TASK BRIEF. Among the entries that follow, find the lines containing the string "issues" and copy them.

LISTED RECORDS.
=== Section Start ===
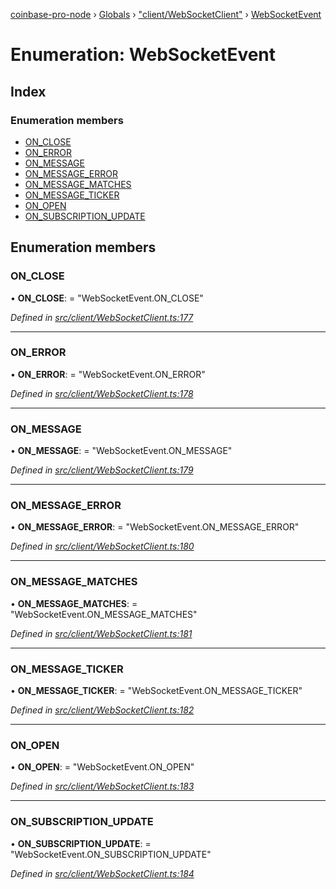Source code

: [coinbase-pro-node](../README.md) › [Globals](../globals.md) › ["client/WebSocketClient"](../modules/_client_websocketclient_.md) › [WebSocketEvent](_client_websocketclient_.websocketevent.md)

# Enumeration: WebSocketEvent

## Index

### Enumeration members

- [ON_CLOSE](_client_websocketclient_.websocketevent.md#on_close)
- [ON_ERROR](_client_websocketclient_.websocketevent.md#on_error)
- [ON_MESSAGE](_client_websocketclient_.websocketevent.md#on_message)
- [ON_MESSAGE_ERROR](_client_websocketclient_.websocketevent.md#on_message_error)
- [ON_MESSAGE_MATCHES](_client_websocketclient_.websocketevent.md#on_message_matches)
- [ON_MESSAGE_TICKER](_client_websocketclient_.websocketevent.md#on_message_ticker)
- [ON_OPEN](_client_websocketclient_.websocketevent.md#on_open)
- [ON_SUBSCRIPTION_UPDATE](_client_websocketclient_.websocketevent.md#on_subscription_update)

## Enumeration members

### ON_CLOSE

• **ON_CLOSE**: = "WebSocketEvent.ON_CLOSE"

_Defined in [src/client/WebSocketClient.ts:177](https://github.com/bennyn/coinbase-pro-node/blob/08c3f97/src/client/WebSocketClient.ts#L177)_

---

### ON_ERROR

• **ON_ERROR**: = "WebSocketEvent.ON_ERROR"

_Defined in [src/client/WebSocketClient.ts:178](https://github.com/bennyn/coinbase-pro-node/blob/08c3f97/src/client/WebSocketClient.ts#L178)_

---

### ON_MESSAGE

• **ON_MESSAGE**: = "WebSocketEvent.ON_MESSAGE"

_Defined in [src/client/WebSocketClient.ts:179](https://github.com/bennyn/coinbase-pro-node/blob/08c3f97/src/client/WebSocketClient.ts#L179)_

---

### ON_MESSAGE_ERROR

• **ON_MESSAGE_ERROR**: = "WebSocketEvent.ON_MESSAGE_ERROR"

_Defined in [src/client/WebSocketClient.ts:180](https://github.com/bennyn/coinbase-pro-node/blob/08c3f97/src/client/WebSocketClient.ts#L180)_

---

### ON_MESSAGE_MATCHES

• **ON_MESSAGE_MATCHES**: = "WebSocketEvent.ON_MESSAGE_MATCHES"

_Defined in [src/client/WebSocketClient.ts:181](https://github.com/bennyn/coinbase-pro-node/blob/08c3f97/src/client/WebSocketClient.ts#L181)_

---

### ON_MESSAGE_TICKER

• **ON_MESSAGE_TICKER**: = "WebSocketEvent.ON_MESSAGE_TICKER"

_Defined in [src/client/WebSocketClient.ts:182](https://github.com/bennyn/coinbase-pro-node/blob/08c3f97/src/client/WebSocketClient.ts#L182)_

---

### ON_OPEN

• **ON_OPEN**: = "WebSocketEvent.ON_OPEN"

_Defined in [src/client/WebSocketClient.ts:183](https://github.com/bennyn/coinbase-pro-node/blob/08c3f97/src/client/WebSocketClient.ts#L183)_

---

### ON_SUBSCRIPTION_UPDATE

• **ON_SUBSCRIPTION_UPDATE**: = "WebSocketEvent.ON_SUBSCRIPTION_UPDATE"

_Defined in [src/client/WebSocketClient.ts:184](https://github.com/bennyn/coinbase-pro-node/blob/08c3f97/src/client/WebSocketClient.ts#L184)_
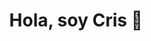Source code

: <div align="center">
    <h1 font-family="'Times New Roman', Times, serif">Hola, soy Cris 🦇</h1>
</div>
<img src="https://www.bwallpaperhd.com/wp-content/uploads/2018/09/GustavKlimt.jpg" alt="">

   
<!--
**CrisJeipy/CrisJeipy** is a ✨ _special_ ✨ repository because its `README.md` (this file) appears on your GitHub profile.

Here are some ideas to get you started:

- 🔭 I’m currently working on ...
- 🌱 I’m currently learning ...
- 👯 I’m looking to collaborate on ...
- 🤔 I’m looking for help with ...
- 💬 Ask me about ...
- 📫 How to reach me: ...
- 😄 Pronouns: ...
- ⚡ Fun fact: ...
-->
=== Section End ===
=== Section Start ===
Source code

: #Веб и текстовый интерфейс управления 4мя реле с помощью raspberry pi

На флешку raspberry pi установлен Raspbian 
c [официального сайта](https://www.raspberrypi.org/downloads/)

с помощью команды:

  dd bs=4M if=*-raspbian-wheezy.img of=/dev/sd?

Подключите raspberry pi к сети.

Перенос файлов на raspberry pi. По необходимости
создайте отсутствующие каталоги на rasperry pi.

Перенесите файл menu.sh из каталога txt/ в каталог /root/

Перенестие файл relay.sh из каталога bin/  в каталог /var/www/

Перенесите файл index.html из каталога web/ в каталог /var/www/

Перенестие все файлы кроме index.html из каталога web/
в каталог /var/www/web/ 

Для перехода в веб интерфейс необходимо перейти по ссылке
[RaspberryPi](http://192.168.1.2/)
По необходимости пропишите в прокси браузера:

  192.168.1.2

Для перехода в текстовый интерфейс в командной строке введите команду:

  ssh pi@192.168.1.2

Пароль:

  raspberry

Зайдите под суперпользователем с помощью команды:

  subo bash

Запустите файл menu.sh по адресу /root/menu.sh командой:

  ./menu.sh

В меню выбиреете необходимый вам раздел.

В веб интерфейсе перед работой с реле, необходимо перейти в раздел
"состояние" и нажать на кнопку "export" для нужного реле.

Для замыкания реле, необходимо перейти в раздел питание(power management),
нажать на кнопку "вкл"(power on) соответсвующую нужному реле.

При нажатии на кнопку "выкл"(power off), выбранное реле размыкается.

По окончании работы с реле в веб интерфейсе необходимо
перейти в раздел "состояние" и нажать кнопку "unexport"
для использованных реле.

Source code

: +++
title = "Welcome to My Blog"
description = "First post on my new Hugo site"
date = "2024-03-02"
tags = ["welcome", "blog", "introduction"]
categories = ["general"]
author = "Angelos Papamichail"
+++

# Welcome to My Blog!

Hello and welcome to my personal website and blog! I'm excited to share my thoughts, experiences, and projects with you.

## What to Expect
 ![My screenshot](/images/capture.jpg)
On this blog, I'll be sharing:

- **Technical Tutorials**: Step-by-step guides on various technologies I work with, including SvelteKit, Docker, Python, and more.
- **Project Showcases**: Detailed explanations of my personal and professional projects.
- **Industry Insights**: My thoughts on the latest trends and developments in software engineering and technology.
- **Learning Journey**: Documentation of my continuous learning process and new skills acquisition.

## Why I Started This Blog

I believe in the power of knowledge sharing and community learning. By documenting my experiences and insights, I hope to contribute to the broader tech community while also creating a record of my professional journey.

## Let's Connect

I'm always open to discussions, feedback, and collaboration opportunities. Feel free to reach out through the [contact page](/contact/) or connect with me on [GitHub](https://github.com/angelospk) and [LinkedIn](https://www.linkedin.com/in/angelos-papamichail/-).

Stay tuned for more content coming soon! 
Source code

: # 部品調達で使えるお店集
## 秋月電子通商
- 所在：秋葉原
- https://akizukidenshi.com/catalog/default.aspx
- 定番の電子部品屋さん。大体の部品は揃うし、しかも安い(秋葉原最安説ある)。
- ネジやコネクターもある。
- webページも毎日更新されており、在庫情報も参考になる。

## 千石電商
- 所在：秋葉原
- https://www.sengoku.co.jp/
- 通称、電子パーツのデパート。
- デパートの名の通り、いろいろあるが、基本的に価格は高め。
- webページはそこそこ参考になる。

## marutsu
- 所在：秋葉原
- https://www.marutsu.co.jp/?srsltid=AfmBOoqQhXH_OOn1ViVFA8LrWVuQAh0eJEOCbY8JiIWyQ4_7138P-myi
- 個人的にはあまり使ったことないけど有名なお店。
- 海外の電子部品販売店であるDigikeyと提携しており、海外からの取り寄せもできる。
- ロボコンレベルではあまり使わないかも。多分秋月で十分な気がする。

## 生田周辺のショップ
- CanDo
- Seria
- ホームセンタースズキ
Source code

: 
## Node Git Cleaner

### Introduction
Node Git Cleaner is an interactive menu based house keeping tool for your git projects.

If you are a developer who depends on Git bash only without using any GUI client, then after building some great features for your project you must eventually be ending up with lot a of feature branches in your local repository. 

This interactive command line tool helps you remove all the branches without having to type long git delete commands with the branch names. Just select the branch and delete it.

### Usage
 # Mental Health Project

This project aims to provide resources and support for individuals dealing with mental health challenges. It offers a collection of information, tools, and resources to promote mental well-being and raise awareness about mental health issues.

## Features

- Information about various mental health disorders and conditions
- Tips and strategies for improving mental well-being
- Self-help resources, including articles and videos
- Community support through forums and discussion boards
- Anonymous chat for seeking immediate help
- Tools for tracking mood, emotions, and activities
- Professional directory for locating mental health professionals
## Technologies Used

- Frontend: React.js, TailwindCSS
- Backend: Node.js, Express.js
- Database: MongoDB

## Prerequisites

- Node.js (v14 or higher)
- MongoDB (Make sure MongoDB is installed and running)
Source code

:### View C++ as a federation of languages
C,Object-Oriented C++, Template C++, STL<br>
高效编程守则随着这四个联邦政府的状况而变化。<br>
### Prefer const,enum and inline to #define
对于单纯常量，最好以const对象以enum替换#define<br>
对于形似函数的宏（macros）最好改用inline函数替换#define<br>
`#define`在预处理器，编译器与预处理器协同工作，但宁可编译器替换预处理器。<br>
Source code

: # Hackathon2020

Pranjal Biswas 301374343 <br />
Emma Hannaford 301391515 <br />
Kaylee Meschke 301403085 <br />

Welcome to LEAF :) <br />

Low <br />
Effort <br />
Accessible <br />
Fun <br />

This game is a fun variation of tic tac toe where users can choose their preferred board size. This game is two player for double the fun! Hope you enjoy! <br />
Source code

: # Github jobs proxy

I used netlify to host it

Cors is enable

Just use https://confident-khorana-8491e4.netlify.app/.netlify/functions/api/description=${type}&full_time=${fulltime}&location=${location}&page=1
=== Section End ===
=== Section Start ===
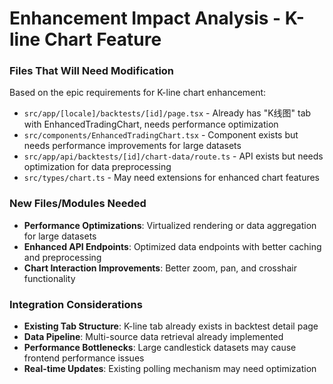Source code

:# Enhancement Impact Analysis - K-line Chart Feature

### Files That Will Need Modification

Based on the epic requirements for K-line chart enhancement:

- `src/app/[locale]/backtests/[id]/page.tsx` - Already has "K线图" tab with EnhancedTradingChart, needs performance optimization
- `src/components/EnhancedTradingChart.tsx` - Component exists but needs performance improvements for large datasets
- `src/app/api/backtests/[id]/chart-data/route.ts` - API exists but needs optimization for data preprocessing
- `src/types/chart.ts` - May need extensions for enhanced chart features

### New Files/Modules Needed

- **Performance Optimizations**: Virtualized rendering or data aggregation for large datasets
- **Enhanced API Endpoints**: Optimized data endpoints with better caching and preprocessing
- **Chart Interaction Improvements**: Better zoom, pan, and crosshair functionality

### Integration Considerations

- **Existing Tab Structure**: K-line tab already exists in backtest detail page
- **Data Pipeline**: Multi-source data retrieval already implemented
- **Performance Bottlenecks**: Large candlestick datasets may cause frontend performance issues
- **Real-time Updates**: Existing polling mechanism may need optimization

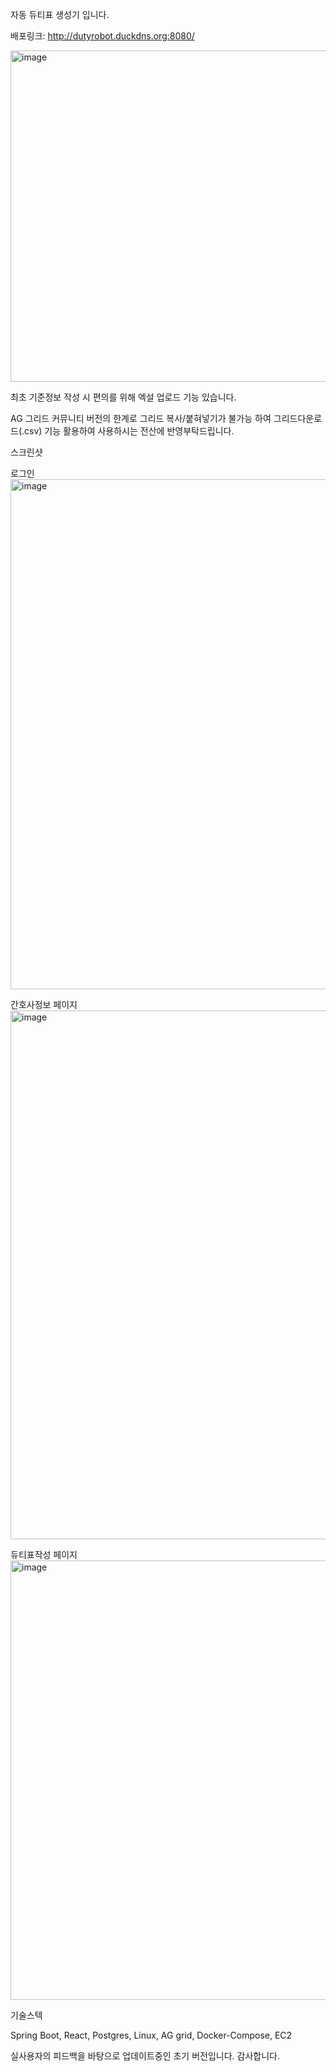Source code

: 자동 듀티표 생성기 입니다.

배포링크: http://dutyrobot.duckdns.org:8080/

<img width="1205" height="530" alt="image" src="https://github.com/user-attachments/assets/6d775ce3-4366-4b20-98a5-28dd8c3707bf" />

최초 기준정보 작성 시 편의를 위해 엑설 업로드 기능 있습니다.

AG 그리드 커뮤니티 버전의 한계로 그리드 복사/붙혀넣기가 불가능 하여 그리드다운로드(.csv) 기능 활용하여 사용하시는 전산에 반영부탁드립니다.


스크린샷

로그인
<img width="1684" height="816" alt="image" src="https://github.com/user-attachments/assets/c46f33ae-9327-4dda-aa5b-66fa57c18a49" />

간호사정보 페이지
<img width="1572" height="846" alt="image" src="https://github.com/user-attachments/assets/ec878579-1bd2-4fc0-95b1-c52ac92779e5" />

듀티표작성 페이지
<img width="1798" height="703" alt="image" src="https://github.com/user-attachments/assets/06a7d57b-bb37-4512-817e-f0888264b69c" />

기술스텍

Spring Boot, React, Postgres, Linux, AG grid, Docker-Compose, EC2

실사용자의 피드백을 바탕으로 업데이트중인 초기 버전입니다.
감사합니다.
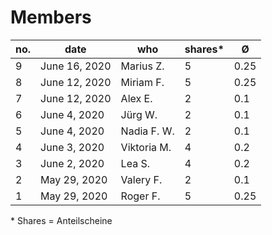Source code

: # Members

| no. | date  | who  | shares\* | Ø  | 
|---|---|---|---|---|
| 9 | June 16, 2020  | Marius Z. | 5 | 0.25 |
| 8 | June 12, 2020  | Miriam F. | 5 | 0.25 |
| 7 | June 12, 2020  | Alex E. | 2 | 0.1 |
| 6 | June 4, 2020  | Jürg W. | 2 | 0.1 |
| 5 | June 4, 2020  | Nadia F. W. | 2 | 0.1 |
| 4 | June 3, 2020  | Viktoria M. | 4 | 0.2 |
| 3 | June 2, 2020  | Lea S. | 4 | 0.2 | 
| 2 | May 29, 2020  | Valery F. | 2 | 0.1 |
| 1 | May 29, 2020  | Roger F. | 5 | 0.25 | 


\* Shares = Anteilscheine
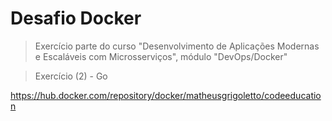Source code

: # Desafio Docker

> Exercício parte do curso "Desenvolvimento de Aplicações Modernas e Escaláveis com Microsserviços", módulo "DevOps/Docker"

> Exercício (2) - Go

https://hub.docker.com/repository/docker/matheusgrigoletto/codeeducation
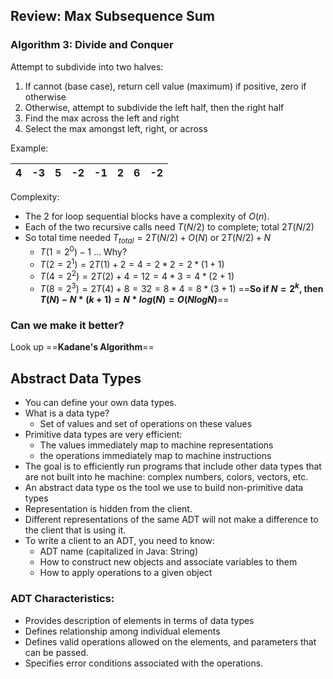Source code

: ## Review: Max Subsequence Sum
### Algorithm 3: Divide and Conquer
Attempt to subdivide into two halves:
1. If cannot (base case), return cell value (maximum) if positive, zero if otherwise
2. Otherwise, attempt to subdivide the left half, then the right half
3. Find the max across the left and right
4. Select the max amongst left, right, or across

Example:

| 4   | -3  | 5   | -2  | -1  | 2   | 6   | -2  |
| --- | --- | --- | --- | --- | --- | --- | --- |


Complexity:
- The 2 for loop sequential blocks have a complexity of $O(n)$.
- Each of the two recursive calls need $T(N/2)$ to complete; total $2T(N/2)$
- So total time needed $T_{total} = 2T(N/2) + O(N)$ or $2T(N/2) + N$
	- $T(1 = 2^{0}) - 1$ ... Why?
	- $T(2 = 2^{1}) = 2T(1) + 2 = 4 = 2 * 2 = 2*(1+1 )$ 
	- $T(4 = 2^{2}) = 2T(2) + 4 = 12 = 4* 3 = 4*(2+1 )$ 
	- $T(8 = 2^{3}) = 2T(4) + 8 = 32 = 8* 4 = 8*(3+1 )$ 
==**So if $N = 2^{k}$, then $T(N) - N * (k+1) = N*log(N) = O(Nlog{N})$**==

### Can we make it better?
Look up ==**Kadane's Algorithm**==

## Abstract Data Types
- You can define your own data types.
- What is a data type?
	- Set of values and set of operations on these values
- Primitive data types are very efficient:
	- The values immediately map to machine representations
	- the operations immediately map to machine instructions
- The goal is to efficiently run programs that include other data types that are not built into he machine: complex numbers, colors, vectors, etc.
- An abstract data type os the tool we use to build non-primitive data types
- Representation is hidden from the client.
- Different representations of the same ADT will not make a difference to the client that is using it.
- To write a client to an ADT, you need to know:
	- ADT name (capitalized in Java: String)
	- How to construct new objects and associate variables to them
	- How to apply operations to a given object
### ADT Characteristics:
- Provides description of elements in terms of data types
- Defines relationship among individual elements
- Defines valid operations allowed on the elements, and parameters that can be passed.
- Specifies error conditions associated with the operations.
=== Section End ===
RESPONSE TO THIS EXERCISE.
This project aims to provide resources and support for individuals dealing with mental health challenges. It offers a collection of information, tools, and resources to promote mental well-being and raise awareness about mental health issues.
- **Performance Bottlenecks**: Large candlestick datasets may cause frontend performance issues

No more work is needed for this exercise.